As I said, if you read this book very carefully it will give you okay understanding. If you want a good understanding the best thing is probably to find someone to show it to you with realistic examples. As far as learning from books, I would consider this one a warm up before you start on the real thing.
If you're confused by statistics, or even if you're not; this book explains in a few pages what other books spend 50 pages on. And, it explains it more clearly.
Given its low price, and incredibly useful content, I'd say this is a "must" for just about everyone. If you ever go to the casino, buy a lottery ticket, or do anything else with an element of risk, this is a worthwhile read.
Oh, and if you're going to take a statistics class, reading this book *before* the first class is highly recommended.
Top reviews from other countries


Reviewed in the United Kingdom on October 20, 2020





It's aimed at the kind of reader who needs to use statistics but has the attitude to them which one of my colleagues at an Economics department meeting at University once parodied by saying of the title of a stats course, "That'll sound to most students like 'Come and stick your hand in a bowl of piranha fish!'"
Well, this book does cover the material in an entertaining way, and the cartoons are both relevant and amusing.
But don't imagine that this will make statistics easy. It's a reasonably good presentation of the principles of statistical analysis, put together in a humorous way. My colleagues did find it easier to pick up and read. In that sense I would guardedly describe this as a success and I'd give it four stars.
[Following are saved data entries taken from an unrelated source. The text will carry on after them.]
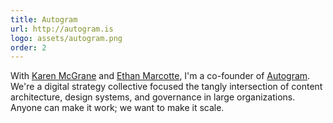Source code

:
 ```yaml
---
title: Autogram
url: http://autogram.is
logo: assets/autogram.png
order: 2
---
```


With [Karen McGrane](http://karenmcgrane.com) and [Ethan Marcotte](https://ethanmarcotte.com), I'm a co-founder of [Autogram](https://autogram.is). We're a digital strategy collective focused the tangly intersection of content architecture, design systems, and governance in large organizations. Anyone can make it work; we want to make it scale.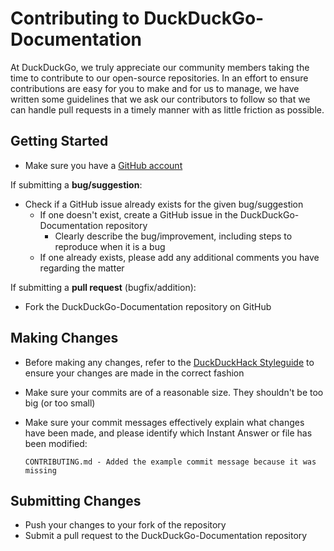 # Contributing to DuckDuckGo-Documentation

At DuckDuckGo, we truly appreciate our community members taking the time to contribute to our open-source repositories. In an effort to ensure contributions are easy for you to make and for us to manage, we have written some guidelines that we ask our contributors to follow so that we can handle pull requests in a timely manner with as little friction as possible.

## Getting Started

- Make sure you have a [GitHub account](https://github.com/signup/free)

If submitting a **bug/suggestion**:
- Check if a GitHub issue already exists for the given bug/suggestion
    - If one doesn't exist, create a GitHub issue in the DuckDuckGo-Documentation repository
        - Clearly describe the bug/improvement, including steps to reproduce when it is a bug
    - If one already exists, please add any additional comments you have regarding the matter

If submitting a **pull request** (bugfix/addition):
- Fork the DuckDuckGo-Documentation repository on GitHub

## Making Changes

- Before making any changes, refer to the [DuckDuckHack Styleguide](https://dukgo.com/duckduckhack/code_styleguide) to ensure your changes are made in the correct fashion
- Make sure your commits are of a reasonable size. They shouldn't be too big (or too small)
- Make sure your commit messages effectively explain what changes have been made, and please identify which Instant Answer or file has been modified:

    ```
    CONTRIBUTING.md - Added the example commit message because it was missing
    ```

## Submitting Changes

- Push your changes to your fork of the repository
- Submit a pull request to the DuckDuckGo-Documentation repository
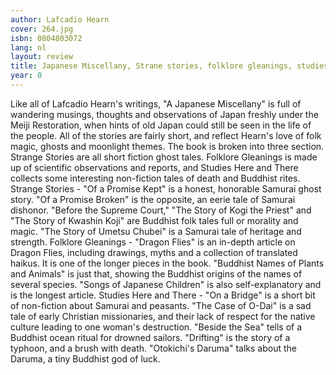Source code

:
 ```yaml
---
author: Lafcadio Hearn
cover: 264.jpg
isbn: 0804803072
lang: nl
layout: review
title: Japanese Miscellany, Strane stories, folklore gleanings, studies here and there
year: 0
---
```

Like all of Lafcadio Hearn's writings, "A Japanese Miscellany" is full of wandering musings, thoughts and observations of Japan freshly under the Meiji Restoration, when hints of old Japan could still be seen in the life of the people.  All of the stories are fairly short, and reflect Hearn's love of folk magic, ghosts and moonlight themes.
The book is broken into three section.  Strange Stories are all short fiction ghost tales.  Folklore Gleanings is made up of scientific observations and reports, and Studies Here and There collects some interesting non-fiction tales of death and Buddhist rites.
Strange Stories - "Of a Promise Kept" is a honest, honorable Samurai ghost story.  "Of a Promise Broken" is the opposite, an eerie tale of Samurai dishonor.  "Before the Supreme Court," "The Story of Kogi the Priest" and "The Story of Kwashin Koji" are Buddhist folk tales full or morality and magic.  "The Story of Umetsu Chubei" is a Samurai tale of heritage and strength.
Folklore Gleanings - "Dragon Flies" is an in-depth article on Dragon Flies, including drawings, myths and a collection of translated haikus.  It is one of the longer pieces in the book.  "Buddhist Names of Plants and Animals" is just that, showing the Buddhist origins of the names of several species.  "Songs of Japanese Children" is also self-explanatory and is the longest article.
Studies Here and There - "On a Bridge" is a short bit of non-fiction about Samurai and peasants.  "The Case of O-Dai" is a sad tale of early Christian missionaries, and their lack of respect for the native culture leading to one woman's destruction.  "Beside the Sea" tells of a Buddhist ocean ritual for drowned sailors.  "Drifting" is the story of a typhoon, and a brush with death.  "Otokichi's Daruma" talks about the Daruma, a tiny Buddhist god of luck.
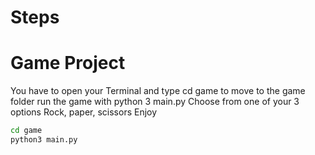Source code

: # Steps 

# Game Project
You have to open your Terminal and type 
cd game to move to the game folder
run the game with python 3 main.py
Choose from one of your 3 options Rock, paper, scissors
Enjoy

```sh
cd game
python3 main.py
```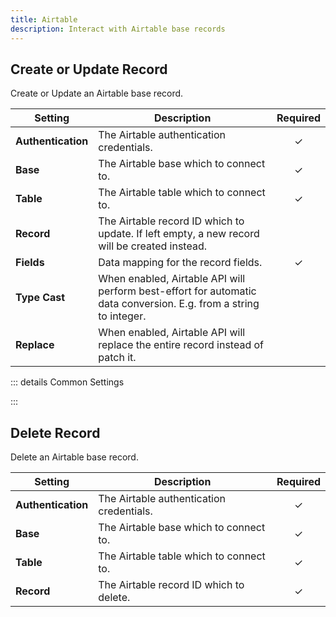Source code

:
 ```yaml
---
title: Airtable
description: Interact with Airtable base records
---
```


<!--@include: ./_partials/intro.md-->

## Create or Update Record

Create or Update an Airtable base record.

| Setting | Description | Required |
| ------- | ----------- | :------: |
| **Authentication** | The Airtable authentication credentials. | &#x2713; |
| **Base** | The Airtable base which to connect to. | &#x2713; |
| **Table** | The Airtable table which to connect to. | &#x2713; |
| **Record** | The Airtable record ID which to update. If left empty, a new record will be created instead. |
| **Fields** | Data mapping for the record fields. | &#x2713; |
| **Type Cast** | When enabled, Airtable API will perform best-effort for automatic data conversion. E.g. from a string to integer. |
| **Replace** | When enabled, Airtable API will replace the entire record instead of patch it. |

::: details Common Settings
<!--@include: ./_partials/common-settings.md-->
:::

## Delete Record

Delete an Airtable base record.

| Setting | Description | Required |
| ------- | ----------- | :------: |
| **Authentication** | The Airtable authentication credentials. | &#x2713; |
| **Base** | The Airtable base which to connect to. | &#x2713; |
| **Table** | The Airtable table which to connect to. | &#x2713; |
| **Record** | The Airtable record ID which to delete. | &#x2713; |
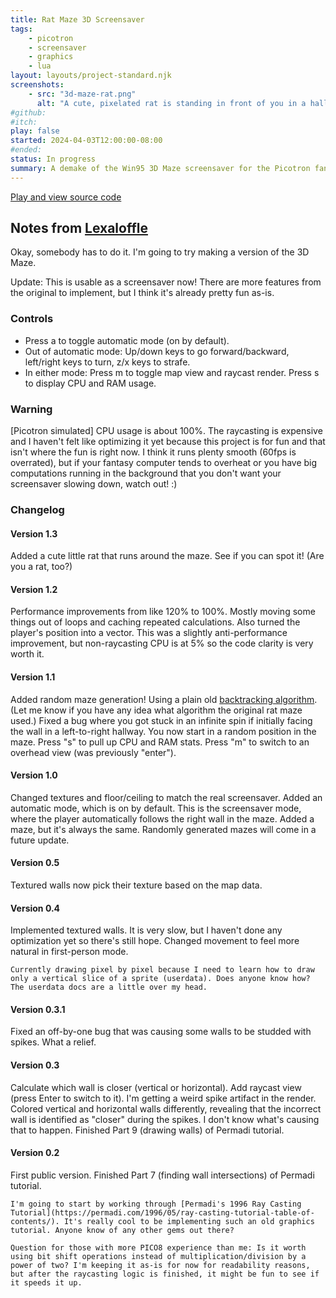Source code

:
 ```yaml
---
title: Rat Maze 3D Screensaver
tags:
    - picotron
    - screensaver
    - graphics
    - lua
layout: layouts/project-standard.njk
screenshots:
    - src: "3d-maze-rat.png"
      alt: "A cute, pixelated rat is standing in front of you in a hallway. The bright red brick walls shrink into the distance with perspective, until they end at a corner."
#github:
#itch:
play: false
started: 2024-04-03T12:00:00-08:00
#ended:
status: In progress
summary: A demake of the Win95 3D Maze screensaver for the Picotron fantasy desktop computer.
---
```


[Play and view source code](https://www.lexaloffle.com/bbs/?tid=141402)

## Notes from [Lexaloffle](https://www.lexaloffle.com/bbs/?tid=141402)

Okay, somebody has to do it. I'm going to try making a version of the 3D Maze.

Update: This is usable as a screensaver now! There are more features from the original to implement, but I think it's already pretty fun as-is.

### Controls

- Press a to toggle automatic mode (on by default).
- Out of automatic mode: Up/down keys to go forward/backward, left/right keys to turn, z/x keys to strafe.
- In either mode: Press m to toggle map view and raycast render. Press s to display CPU and RAM usage.

### Warning

[Picotron simulated] CPU usage is about 100%. The raycasting is expensive and I haven't felt like optimizing it yet because this project is for fun and that isn't where the fun is right now. I think it runs plenty smooth (60fps is overrated), but if your fantasy computer tends to overheat or you have big computations running in the background that you don't want your screensaver slowing down, watch out! :)

### Changelog

#### Version 1.3

Added a cute little rat that runs around the maze. See if you can spot it! (Are you a rat, too?)

#### Version 1.2

Performance improvements from like 120% to 100%. Mostly moving some things out of loops and caching repeated calculations. Also turned the player's position into a vector. This was a slightly anti-performance improvement, but non-raycasting CPU is at 5% so the code clarity is very worth it.

#### Version 1.1

Added random maze generation! Using a plain old [backtracking algorithm](https://professor-l.github.io/mazes/). (Let me know if you have any idea what algorithm the original rat maze used.) Fixed a bug where you got stuck in an infinite spin if initially facing the wall in a left-to-right hallway. You now start in a random position in the maze. Press "s" to pull up CPU and RAM stats. Press "m" to switch to an overhead view (was previously "enter").

#### Version 1.0

Changed textures and floor/ceiling to match the real screensaver. Added an automatic mode, which is on by default. This is the screensaver mode, where the player automatically follows the right wall in the maze. Added a maze, but it's always the same. Randomly generated mazes will come in a future update.

#### Version 0.5

Textured walls now pick their texture based on the map data.

#### Version 0.4

Implemented textured walls. It is very slow, but I haven't done any optimization yet so there's still hope. Changed movement to feel more natural in first-person mode.

    Currently drawing pixel by pixel because I need to learn how to draw only a vertical slice of a sprite (userdata). Does anyone know how? The userdata docs are a little over my head.

#### Version 0.3.1

Fixed an off-by-one bug that was causing some walls to be studded with spikes. What a relief.

#### Version 0.3

Calculate which wall is closer (vertical or horizontal). Add raycast view (press Enter to switch to it). I'm getting a weird spike artifact in the render. Colored vertical and horizontal walls differently, revealing that the incorrect wall is identified as "closer" during the spikes. I don't know what's causing that to happen. Finished Part 9 (drawing walls) of Permadi tutorial.

#### Version 0.2

First public version. Finished Part 7 (finding wall intersections) of Permadi tutorial.

    I'm going to start by working through [Permadi's 1996 Ray Casting Tutorial](https://permadi.com/1996/05/ray-casting-tutorial-table-of-contents/). It's really cool to be implementing such an old graphics tutorial. Anyone know of any other gems out there?

    Question for those with more PICO8 experience than me: Is it worth using bit shift operations instead of multiplication/division by a power of two? I'm keeping it as-is for now for readability reasons, but after the raycasting logic is finished, it might be fun to see if it speeds it up.
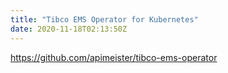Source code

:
 ```yaml
---
title: "Tibco EMS Operator for Kubernetes"
date: 2020-11-18T02:13:50Z
---
```


https://github.com/apimeister/tibco-ems-operator
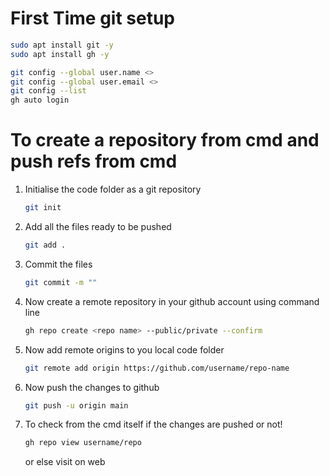 # First Time git setup

```bash
sudo apt install git -y
sudo apt install gh -y

git config --global user.name <>
git config --global user.email <>
git config --list
gh auto login
```

# To create a repository from cmd and push refs from cmd
1. Initialise the code folder as a git repository
    ```bash
    git init
    ```
2. Add all the files ready to be pushed
    ```bash
    git add .
    ```
3. Commit the files 
    ```bash
    git commit -m ""
    ```
4. Now create a remote repository in your github account using command line
    ```bash
    gh repo create <repo name> --public/private --confirm
    ```
5. Now add remote origins to you local code folder
    ```bash
    git remote add origin https://github.com/username/repo-name
    ```
6. Now push the changes to github
    ```bash
    git push -u origin main
    ```
7. To check from the cmd itself if the changes are pushed or not!
    ```bash
    gh repo view username/repo
    ```
    or else visit on web
    
    
    
    
    
    
    
    
    
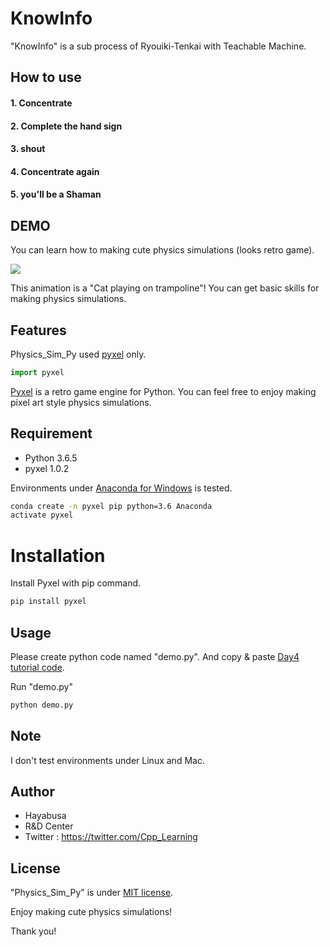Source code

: # KnowInfo

"KnowInfo" is a sub process of Ryouiki-Tenkai with Teachable Machine.

## How to use
####  1. Concentrate
####  2. Complete the hand sign
####  3. shout
####  4. Concentrate again
####  5. you'll be a Shaman

## DEMO

You can learn how to making cute physics simulations (looks retro game).

![](https://cpp-learning.com/wp-content/uploads/2019/05/pyxel-190505-161951.gif)

This animation is a "Cat playing on trampoline"!
You can get basic skills for making physics simulations.

## Features

Physics_Sim_Py used [pyxel](https://github.com/kitao/pyxel) only.

```python
import pyxel
```
[Pyxel](https://github.com/kitao/pyxel) is a retro game engine for Python.
You can feel free to enjoy making pixel art style physics simulations.

## Requirement

* Python 3.6.5
* pyxel 1.0.2

Environments under [Anaconda for Windows](https://www.anaconda.com/distribution/) is tested.

```bash
conda create -n pyxel pip python=3.6 Anaconda
activate pyxel
```

# Installation

Install Pyxel with pip command.

```bash
pip install pyxel
```

## Usage

Please create python code named "demo.py".
And copy &amp; paste [Day4 tutorial code](https://cpp-learning.com/pyxel_physical_sim4/).

Run "demo.py"

```bash
python demo.py
```

## Note

I don't test environments under Linux and Mac.

## Author

* Hayabusa
* R&D Center
* Twitter : https://twitter.com/Cpp_Learning

## License

"Physics_Sim_Py" is under [MIT license](https://en.wikipedia.org/wiki/MIT_License).

Enjoy making cute physics simulations!

Thank you!
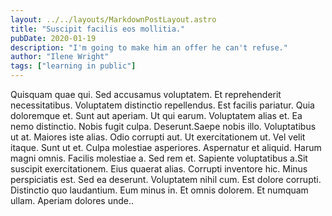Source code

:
 ```yaml
---
layout: ../../layouts/MarkdownPostLayout.astro
title: "Suscipit facilis eos mollitia."
pubDate: 2020-01-19
description: "I'm going to make him an offer he can't refuse."
author: "Ilene Wright"
tags: ["learning in public"]
---
```


Quisquam quae qui. Sed accusamus voluptatem. Et reprehenderit necessitatibus. Voluptatem distinctio repellendus. Est facilis pariatur. Quia doloremque et. Sunt aut aperiam. Ut qui earum. Voluptatem alias et. Ea nemo distinctio. Nobis fugit culpa. Deserunt.Saepe nobis illo. Voluptatibus ut at. Maiores iste alias. Odio corrupti aut. Ut exercitationem ut. Vel velit itaque. Sunt ut et. Culpa molestiae asperiores. Aspernatur et aliquid. Harum magni omnis. Facilis molestiae a. Sed rem et. Sapiente voluptatibus a.Sit suscipit exercitationem. Eius quaerat alias. Corrupti inventore hic. Minus perspiciatis est. Sed ea deserunt. Voluptatem nihil cum. Est dolore corrupti. Distinctio quo laudantium. Eum minus in. Et omnis dolorem. Et numquam ullam. Aperiam dolores unde..


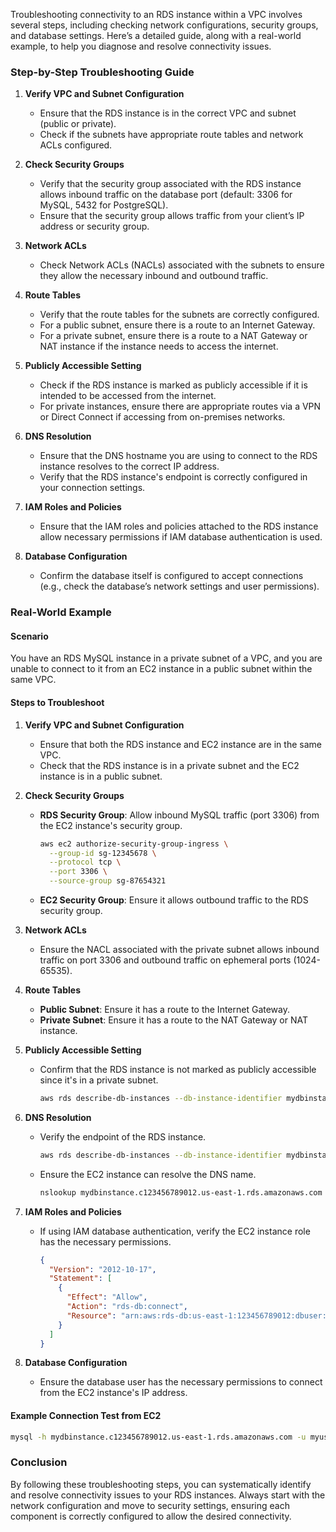 Troubleshooting connectivity to an RDS instance within a VPC involves several steps, including checking network configurations, security groups, and database settings. Here’s a detailed guide, along with a real-world example, to help you diagnose and resolve connectivity issues.

### Step-by-Step Troubleshooting Guide

1. **Verify VPC and Subnet Configuration**
   - Ensure that the RDS instance is in the correct VPC and subnet (public or private).
   - Check if the subnets have appropriate route tables and network ACLs configured.

2. **Check Security Groups**
   - Verify that the security group associated with the RDS instance allows inbound traffic on the database port (default: 3306 for MySQL, 5432 for PostgreSQL).
   - Ensure that the security group allows traffic from your client’s IP address or security group.

3. **Network ACLs**
   - Check Network ACLs (NACLs) associated with the subnets to ensure they allow the necessary inbound and outbound traffic.

4. **Route Tables**
   - Verify that the route tables for the subnets are correctly configured.
   - For a public subnet, ensure there is a route to an Internet Gateway.
   - For a private subnet, ensure there is a route to a NAT Gateway or NAT instance if the instance needs to access the internet.

5. **Publicly Accessible Setting**
   - Check if the RDS instance is marked as publicly accessible if it is intended to be accessed from the internet.
   - For private instances, ensure there are appropriate routes via a VPN or Direct Connect if accessing from on-premises networks.

6. **DNS Resolution**
   - Ensure that the DNS hostname you are using to connect to the RDS instance resolves to the correct IP address.
   - Verify that the RDS instance's endpoint is correctly configured in your connection settings.

7. **IAM Roles and Policies**
   - Ensure that the IAM roles and policies attached to the RDS instance allow necessary permissions if IAM database authentication is used.

8. **Database Configuration**
   - Confirm the database itself is configured to accept connections (e.g., check the database’s network settings and user permissions).

### Real-World Example

#### Scenario
You have an RDS MySQL instance in a private subnet of a VPC, and you are unable to connect to it from an EC2 instance in a public subnet within the same VPC.

#### Steps to Troubleshoot

1. **Verify VPC and Subnet Configuration**
   - Ensure that both the RDS instance and EC2 instance are in the same VPC.
   - Check that the RDS instance is in a private subnet and the EC2 instance is in a public subnet.

2. **Check Security Groups**
   - **RDS Security Group**: Allow inbound MySQL traffic (port 3306) from the EC2 instance's security group.
     ```sh
     aws ec2 authorize-security-group-ingress \
       --group-id sg-12345678 \
       --protocol tcp \
       --port 3306 \
       --source-group sg-87654321
     ```
   - **EC2 Security Group**: Ensure it allows outbound traffic to the RDS security group.

3. **Network ACLs**
   - Ensure the NACL associated with the private subnet allows inbound traffic on port 3306 and outbound traffic on ephemeral ports (1024-65535).

4. **Route Tables**
   - **Public Subnet**: Ensure it has a route to the Internet Gateway.
   - **Private Subnet**: Ensure it has a route to the NAT Gateway or NAT instance.

5. **Publicly Accessible Setting**
   - Confirm that the RDS instance is not marked as publicly accessible since it's in a private subnet.
     ```sh
     aws rds describe-db-instances --db-instance-identifier mydbinstance --query 'DBInstances[0].PubliclyAccessible'
     ```

6. **DNS Resolution**
   - Verify the endpoint of the RDS instance.
     ```sh
     aws rds describe-db-instances --db-instance-identifier mydbinstance --query 'DBInstances[0].Endpoint.Address'
     ```
   - Ensure the EC2 instance can resolve the DNS name.
     ```sh
     nslookup mydbinstance.c123456789012.us-east-1.rds.amazonaws.com
     ```

7. **IAM Roles and Policies**
   - If using IAM database authentication, verify the EC2 instance role has the necessary permissions.
     ```json
     {
       "Version": "2012-10-17",
       "Statement": [
         {
           "Effect": "Allow",
           "Action": "rds-db:connect",
           "Resource": "arn:aws:rds-db:us-east-1:123456789012:dbuser:mydbinstance/dbuser"
         }
       ]
     }
     ```

8. **Database Configuration**
   - Ensure the database user has the necessary permissions to connect from the EC2 instance's IP address.

#### Example Connection Test from EC2
```sh
mysql -h mydbinstance.c123456789012.us-east-1.rds.amazonaws.com -u myuser -p
```

### Conclusion

By following these troubleshooting steps, you can systematically identify and resolve connectivity issues to your RDS instances. Always start with the network configuration and move to security settings, ensuring each component is correctly configured to allow the desired connectivity.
While the book does make it easier to make the effort to apply yourself to the subject, it does not magically eliminate any requirement for that intellectual effort and never could have.
In fact, if you are looking for an applied statistics or Econometrics textbook which expresses the equations and what you need to do clearly and in relatively simple language, I have read one or two - Yeomans "Studies in Applied Statistics" or Maddala's "Econometrics" spring to mind - which are easier to follow.
My main minor irritation with this book is that it is printed in a font which looks like handwriting, presumably to match the cartoons, and I find this slightly harder to read than standard typescript.
Nevertheless, it's entertaining, the stats is sound, and if you want to a stats textbook for someone who would have difficulty making themselves even pick up the average maths book, never mind read it, this may be what you're looking for.